# New bit with bearing, a newbies tale



## dan_house (Feb 18, 2009)

Last night stopped on the way home and purchased a 1/2 mortising bit. Not gonna mortise with it, but it fit the need.

Get home, chuck it up, and hit the switch. Bearing follows the template, new and sharp, blasts thru the wood, and them into ....the template.... ??

Turns out the bearings had not been snugged down. Broke out the hex wrench, tightened the bearing and all is good.

Lesson learned: tighten new stuff. Other lesson learned: new bits rock.:dance3:


----------



## kolias (Dec 26, 2008)

You were very lucky

Nicolas


----------



## Hamlin (Dec 25, 2005)

> You were very lucky


Indeed. It's always been highly recommended to check all bearings on bits.


----------



## Bob N (Oct 12, 2004)

Dan,

I have only one question.......

Did the event cause a change of fanny covers? :jester:

Glad there was no injury and a good reminder for all of us to use caution.


----------



## CanuckGal (Nov 26, 2008)

Had the same thing happen while hand held routing. Now I always check the bearing. Frustrating way to learn that lesson


----------



## xplorx4 (Dec 1, 2008)

Good post for someone who has done more sheet rock taping, topping and floating then "routering" for the past couple months. Thanks for the reminder.


----------



## dan_house (Feb 18, 2009)

Bob said:


> Dan,
> 
> I have only one question.......
> 
> ...


Change of Fanny covers? No. But it did unleash a loooonnnnngggg string of expletives. 

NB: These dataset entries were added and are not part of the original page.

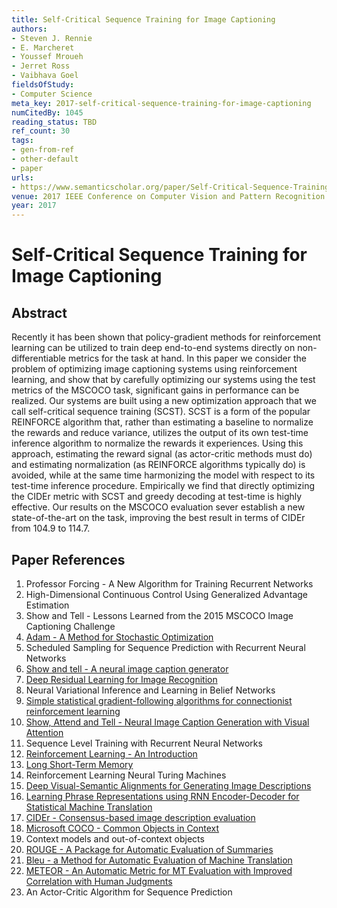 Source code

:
 ```yaml
---
title: Self-Critical Sequence Training for Image Captioning
authors:
- Steven J. Rennie
- E. Marcheret
- Youssef Mroueh
- Jerret Ross
- Vaibhava Goel
fieldsOfStudy:
- Computer Science
meta_key: 2017-self-critical-sequence-training-for-image-captioning
numCitedBy: 1045
reading_status: TBD
ref_count: 30
tags:
- gen-from-ref
- other-default
- paper
urls:
- https://www.semanticscholar.org/paper/Self-Critical-Sequence-Training-for-Image-Rennie-Marcheret/6c8353697cdbb98dfba4f493875778c4286d3e3a?sort=total-citations
venue: 2017 IEEE Conference on Computer Vision and Pattern Recognition (CVPR)
year: 2017
---
```


# Self-Critical Sequence Training for Image Captioning

## Abstract

Recently it has been shown that policy-gradient methods for reinforcement learning can be utilized to train deep end-to-end systems directly on non-differentiable metrics for the task at hand. In this paper we consider the problem of optimizing image captioning systems using reinforcement learning, and show that by carefully optimizing our systems using the test metrics of the MSCOCO task, significant gains in performance can be realized. Our systems are built using a new optimization approach that we call self-critical sequence training (SCST). SCST is a form of the popular REINFORCE algorithm that, rather than estimating a baseline to normalize the rewards and reduce variance, utilizes the output of its own test-time inference algorithm to normalize the rewards it experiences. Using this approach, estimating the reward signal (as actor-critic methods must do) and estimating normalization (as REINFORCE algorithms typically do) is avoided, while at the same time harmonizing the model with respect to its test-time inference procedure. Empirically we find that directly optimizing the CIDEr metric with SCST and greedy decoding at test-time is highly effective. Our results on the MSCOCO evaluation sever establish a new state-of-the-art on the task, improving the best result in terms of CIDEr from 104.9 to 114.7.

## Paper References

1. Professor Forcing - A New Algorithm for Training Recurrent Networks
2. High-Dimensional Continuous Control Using Generalized Advantage Estimation
3. Show and Tell - Lessons Learned from the 2015 MSCOCO Image Captioning Challenge
4. [Adam - A Method for Stochastic Optimization](2015-adam-a-method-for-stochastic-optimization)
5. Scheduled Sampling for Sequence Prediction with Recurrent Neural Networks
6. [Show and tell - A neural image caption generator](2015-show-and-tell-a-neural-image-caption-generator)
7. [Deep Residual Learning for Image Recognition](2015-resnet.md)
8. Neural Variational Inference and Learning in Belief Networks
9. [Simple statistical gradient-following algorithms for connectionist reinforcement learning](2004-simple-statistical-gradient-following-algorithms-for-connectionist-reinforcement-learning)
10. [Show, Attend and Tell - Neural Image Caption Generation with Visual Attention](2015-show-attend-and-tell-neural-image-caption-generation-with-visual-attention)
11. Sequence Level Training with Recurrent Neural Networks
12. [Reinforcement Learning - An Introduction](2005-reinforcement-learning-an-introduction)
13. [Long Short-Term Memory](1997-long-short-term-memory)
14. Reinforcement Learning Neural Turing Machines
15. [Deep Visual-Semantic Alignments for Generating Image Descriptions](2017-deep-visual-semantic-alignments-for-generating-image-descriptions)
16. [Learning Phrase Representations using RNN Encoder-Decoder for Statistical Machine Translation](2014-learning-phrase-representations-using-rnn-encoder-decoder-for-statistical-machine-translation)
17. [CIDEr - Consensus-based image description evaluation](2015-cider-consensus-based-image-description-evaluation)
18. [Microsoft COCO - Common Objects in Context](2014-microsoft-coco-common-objects-in-context)
19. Context models and out-of-context objects
20. [ROUGE - A Package for Automatic Evaluation of Summaries](2004-rouge-a-package-for-automatic-evaluation-of-summaries)
21. [Bleu - a Method for Automatic Evaluation of Machine Translation](2002-bleu-a-method-for-automatic-evaluation-of-machine-translation)
22. [METEOR - An Automatic Metric for MT Evaluation with Improved Correlation with Human Judgments](2005-meteor-an-automatic-metric-for-mt-evaluation-with-improved-correlation-with-human-judgments)
23. An Actor-Critic Algorithm for Sequence Prediction
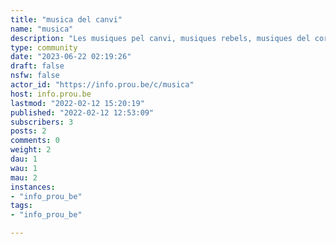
 ```yaml
---
title: "musica del canvi" 
name: "musica"
description: "Les musiques pel canvi, musiques rebels, musiques del cor i del uny aixecat."
type: community
date: "2023-06-22 02:19:26"
draft: false
nsfw: false
actor_id: "https://info.prou.be/c/musica"
host: info.prou.be
lastmod: "2022-02-12 15:20:19"
published: "2022-02-12 12:53:09"
subscribers: 3
posts: 2
comments: 0
weight: 2
dau: 1
wau: 1
mau: 2
instances:
- "info_prou_be"
tags: 
- "info_prou_be"

---
```

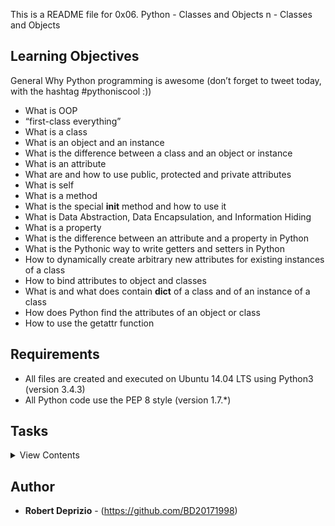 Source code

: This is a README file for 0x06. Python - Classes and Objects
n - Classes and Objects

## Learning Objectives

General
Why Python programming is awesome (don’t forget to tweet today, with the hashtag #pythoniscool :))

- What is OOP
- “first-class everything”
- What is a class
- What is an object and an instance
- What is the difference between a class and an object or instance
- What is an attribute
- What are and how to use public, protected and private attributes
- What is self
- What is a method
- What is the special **init** method and how to use it
- What is Data Abstraction, Data Encapsulation, and Information Hiding
- What is a property
- What is the difference between an attribute and a property in Python
- What is the Pythonic way to write getters and setters in Python
- How to dynamically create arbitrary new attributes for existing instances of a class
- How to bind attributes to object and classes
- What is and what does contain **dict** of a class and of an instance of a class
- How does Python find the attributes of an object or class
- How to use the getattr function

## Requirements

- All files are created and executed on Ubuntu 14.04 LTS using Python3 (version 3.4.3)
- All Python code use the PEP 8 style (version 1.7.\*)

## Tasks

<details>
<summary>View Contents</summary>

### [0. My first square](./0-square.py)

- Write an empty class Square that defines a square:

```
guillaume@ubuntu:~/0x06$ cat 0-main.py
```

```python
#!/usr/bin/python3
Square = __import__('0-square').Square

my_square = Square()
print(type(my_square))
print(my_square.__dict__)

```

```
guillaume@ubuntu:~/0x06$ ./0-main.py
<class '0-square.Square'>
{}
```

### [1. Square with size](./1-square.py)

- Write a class Square that defines a square by: (based on 0-square.py)
  - Private instance attribute: size
  - Instantiation with size (no type/value verification)

```
guillaume@ubuntu:~/0x06$ cat 1-main.py
```

```python
#!/usr/bin/python3
Square = __import__('1-square').Square

my_square = Square(3)
print(type(my_square))
print(my_square.__dict__)

try:
    print(my_square.size)
except Exception as e:
    print(e)

try:
    print(my_square.__size)
except Exception as e:
    print(e)

```

```
guillaume@ubuntu:~/0x06$ ./1-main.py
<class '1-square.Square'>
{'_Square__size': 3}
'Square' object has no attribute 'size'
'Square' object has no attribute '__size'
```

### [2. Size validation](./2-square.py)

- Write a class Square that defines a square by: (based on 1-square.py)
  - Private instance attribute: size
  - Instantiation with optional size: `def __init__(self, size=0)`:
    - size must be an integer, otherwise raise a TypeError exception with the message size must be an integer
    - if size is less than 0, raise a ValueError exception with the message size must be >= 0

```
guillaume@ubuntu:~/0x06$ cat 2-main.py
```

```python
#!/usr/bin/python3
Square = __import__('2-square').Square

my_square_1 = Square(3)
print(type(my_square_1))
print(my_square_1.__dict__)

my_square_2 = Square()
print(type(my_square_2))
print(my_square_2.__dict__)

try:
    print(my_square_1.size)
except Exception as e:
    print(e)

try:
    print(my_square_1.__size)
except Exception as e:
    print(e)

try:
    my_square_3 = Square("3")
    print(type(my_square_3))
    print(my_square_3.__dict__)
except Exception as e:
    print(e)

try:
    my_square_4 = Square(-89)
    print(type(my_square_4))
    print(my_square_4.__dict__)
except Exception as e:
    print(e)

```

```
guillaume@ubuntu:~/0x06$ ./2-main.py
<class '2-square.Square'>
{'_Square__size': 3}
<class '2-square.Square'>
{'_Square__size': 0}
'Square' object has no attribute 'size'
'Square' object has no attribute '__size'
size must be an integer
size must be >= 0
```

### [3. Area of a square](./3-square.py)

- Write a class Square that defines a square by: (based on 2-square.py)
  - Private instance attribute: size
  - Instantiation with optional size: `def __init__(self, size=0)`:
    - size must be an integer, otherwise raise a TypeError exception with the message size must be an integer
    - if size is less than 0, raise a ValueError exception with the message size must be >= 0
  - Public instance method: `def area(self)`: that returns the current square area

```
guillaume@ubuntu:~/0x06$ cat 3-main.py
```

```python
#!/usr/bin/python3
Square = __import__('3-square').Square

my_square_1 = Square(3)
print("Area: {}".format(my_square_1.area()))

try:
    print(my_square_1.size)
except Exception as e:
    print(e)

try:
    print(my_square_1.__size)
except Exception as e:
    print(e)

my_square_2 = Square(5)
print("Area: {}".format(my_square_2.area()))

```

```
guillaume@ubuntu:~/0x06$ ./3-main.py
Area: 9
'Square' object has no attribute 'size'
'Square' object has no attribute '__size'
Area: 25
```

### [4. Access and update private attribute](./4-square.py)

- Write a class Square that defines a square by: (based on 3-square.py)
  - Private instance attribute: size:
  - property `def size(self)`: to retrieve it
  - property setter `def size(self, value)`: to set it:
    - size must be an integer, otherwise raise a TypeError exception with the message size must be an integer
    - if size is less than 0, raise a ValueError exception with the message size must be >= 0
  - Instantiation with optional size: `def __init__(self, size=0)`:
  - Public instance method: `def area(self)`: that returns the current square area

```
guillaume@ubuntu:~/0x06$ cat 4-main.py
```

```python
#!/usr/bin/python3
Square = __import__('4-square').Square

my_square = Square(89)
print("Area: {} for size: {}".format(my_square.area(), my_square.size))

my_square.size = 3
print("Area: {} for size: {}".format(my_square.area(), my_square.size))

try:
    my_square.size = "5 feet"
    print("Area: {} for size: {}".format(my_square.area(), my_square.size))
except Exception as e:
    print(e)

```

```
guillaume@ubuntu:~/0x06$ ./4-main.py
Area: 7921 for size: 89
Area: 9 for size: 3
size must be an integer
```

### [5. Printing a square](./5-square.py)

- Write a class Square that defines a square by: (based on 4-square.py)
  - Private instance attribute: size:
    - property `def size(self)`: to retrieve it
    - property setter `def size(self, value)`: to set it:
      - size must be an integer, otherwise raise a TypeError exception with the message size must be an integer
      - if size is less than 0, raise a ValueError exception with the message size must be >= 0
  - Instantiation with optional size: `def __init__(self, size=0)`:
  - Public instance method: `def area(self)`: that returns the current square area
  - Public instance method: `def my_print(self)`: that prints in stdout the square with the character #:
    - if size is equal to 0, print an empty line

```
guillaume@ubuntu:~/0x06$ cat 5-main.py
```

```python
#!/usr/bin/python3
Square = __import__('5-square').Square

my_square = Square(3)
my_square.my_print()

print("--")

my_square.size = 10
my_square.my_print()

print("--")

my_square.size = 0
my_square.my_print()

print("--")

```

```
guillaume@ubuntu:~/0x06$ ./5-main.py
###
###
###
--
##########
##########
##########
##########
##########
##########
##########
##########
##########
##########
--

--
```

### [6. Coordinates of a square](./6-square.py)

- Write a class Square that defines a square by: (based on 5-square.py)
  - Private instance attribute: size:
    - property `def size(self)`: to retrieve it
    - property setter `def size(self, value)`: to set it:
      - size must be an integer, otherwise raise a TypeError exception with the message size must be an integer
      - if size is less than 0, raise a ValueError exception with the message size must be >= 0
  - Private instance attribute: position:
    - property `def position(self)`: to retrieve it
    - property setter `def position(self, value)`: to set it:
      - position must be a tuple of 2 positive integers, otherwise raise a TypeError exception with the message position must be a tuple of 2 positive integers
  - Instantiation with optional size and optional position: `def __init__(self, size=0, position=(0, 0))`:
  - Public instance method: `def area(self)`: that returns the current square area
  - Public instance method: `def my_print(self)`: that prints in stdout the square with the character #:
    - if size is equal to 0, print an empty line
    - position should be use by using space - Don’t fill lines by spaces when position[1] > 0

```
guillaume@ubuntu:~/0x06$ cat 6-main.py
```

```python
#!/usr/bin/python3
Square = __import__('6-square').Square

my_square_1 = Square(3)
my_square_1.my_print()

print("--")

my_square_2 = Square(3, (1, 1))
my_square_2.my_print()

print("--")

my_square_3 = Square(3, (3, 0))
my_square_3.my_print()

print("--")

```

```
guillaume@ubuntu:~/0x06$ ./6-main.py | tr " " "_" | cat -e
###$
###$
###$
--$
$
_###$
_###$
_###$
--$
___###$
___###$
___###$
--$
```

</details>

## Author

- **Robert Deprizio** - (https://github.com/BD20171998)

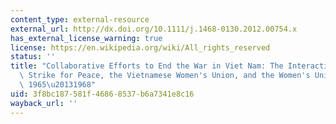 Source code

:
 ```yaml
---
content_type: external-resource
external_url: http://dx.doi.org/10.1111/j.1468-0130.2012.00754.x
has_external_license_warning: true
license: https://en.wikipedia.org/wiki/All_rights_reserved
status: ''
title: "Collaborative Efforts to End the War in Viet Nam: The Interactions of Women\
  \ Strike for Peace, the Vietnamese Women's Union, and the Women's Union of Liberation,\
  \ 1965\u20131968"
uid: 3f8bc187-581f-4686-8537-b6a7341e8c16
wayback_url: ''
---
```

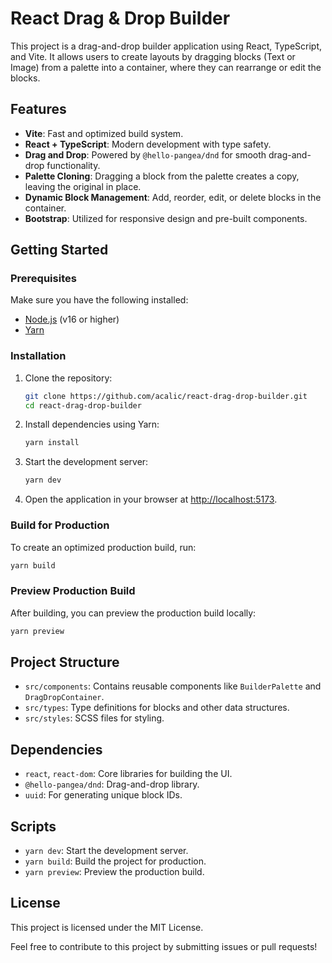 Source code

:# React Drag & Drop Builder

This project is a drag-and-drop builder application using React, TypeScript, and Vite. It allows users to create layouts by dragging blocks (Text or Image) from a palette into a container, where they can rearrange or edit the blocks.

## Features

- **Vite**: Fast and optimized build system.
- **React + TypeScript**: Modern development with type safety.
- **Drag and Drop**: Powered by `@hello-pangea/dnd` for smooth drag-and-drop functionality.
- **Palette Cloning**: Dragging a block from the palette creates a copy, leaving the original in place.
- **Dynamic Block Management**: Add, reorder, edit, or delete blocks in the container.
- **Bootstrap**: Utilized for responsive design and pre-built components.

## Getting Started

### Prerequisites

Make sure you have the following installed:

- [Node.js](https://nodejs.org/) (v16 or higher)
- [Yarn](https://yarnpkg.com/)

### Installation

1. Clone the repository:

    ```sh
    git clone https://github.com/acalic/react-drag-drop-builder.git
    cd react-drag-drop-builder
    ```

2. Install dependencies using Yarn:

    ```sh
    yarn install
    ```

3. Start the development server:

    ```sh
    yarn dev
    ```

4. Open the application in your browser at [http://localhost:5173](http://localhost:5173).

### Build for Production

To create an optimized production build, run:

```sh
yarn build
```

### Preview Production Build

After building, you can preview the production build locally:

```sh
yarn preview
```

## Project Structure

- `src/components`: Contains reusable components like `BuilderPalette` and `DragDropContainer`.
- `src/types`: Type definitions for blocks and other data structures.
- `src/styles`: SCSS files for styling.

## Dependencies

- `react`, `react-dom`: Core libraries for building the UI.
- `@hello-pangea/dnd`: Drag-and-drop library.
- `uuid`: For generating unique block IDs.

## Scripts

- `yarn dev`: Start the development server.
- `yarn build`: Build the project for production.
- `yarn preview`: Preview the production build.

## License

This project is licensed under the MIT License.

Feel free to contribute to this project by submitting issues or pull requests!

I wold have assumed (first mistake) the the bearing was tight from the factory. Wrong.

My concern was for the template, and the work it was going to take to fix it.

Had it dropped thru the template, work peice on grabbed the benchtop, it could have wrneched the router out of my hands, and now Ive got a drawer chnging expereicne......


----------



## Barry99 (Feb 10, 2009)

Dan, that is something I would never have thought to check for. Thank's for the heads up.

DEB: I won't make fun of your weather anymore, it's suppose to drop to a record 34f tonight. Sounds like you are drooling over Dan's planer


----------



## CanuckGal (Nov 26, 2008)

Barry It's still snowing here 
If you are talking about Eric's planer...oh yeah....DROOOOOOOLLLLL! That's a beauty!


----------



## Glenmore (Sep 10, 2004)

To bad it happened to you Dan. But thanks for the reminder to always check the tightness of a bearing new or used. Could screw up your project but even worse ourselves. Also keep them clean like myself I do a lot of pine projects got some blade cleaner from my last trip to grizzly I spray mine up even when I don't see any gunk let it dry and I add a spirit of wd40 not to heavy. Keeps them turning.


----------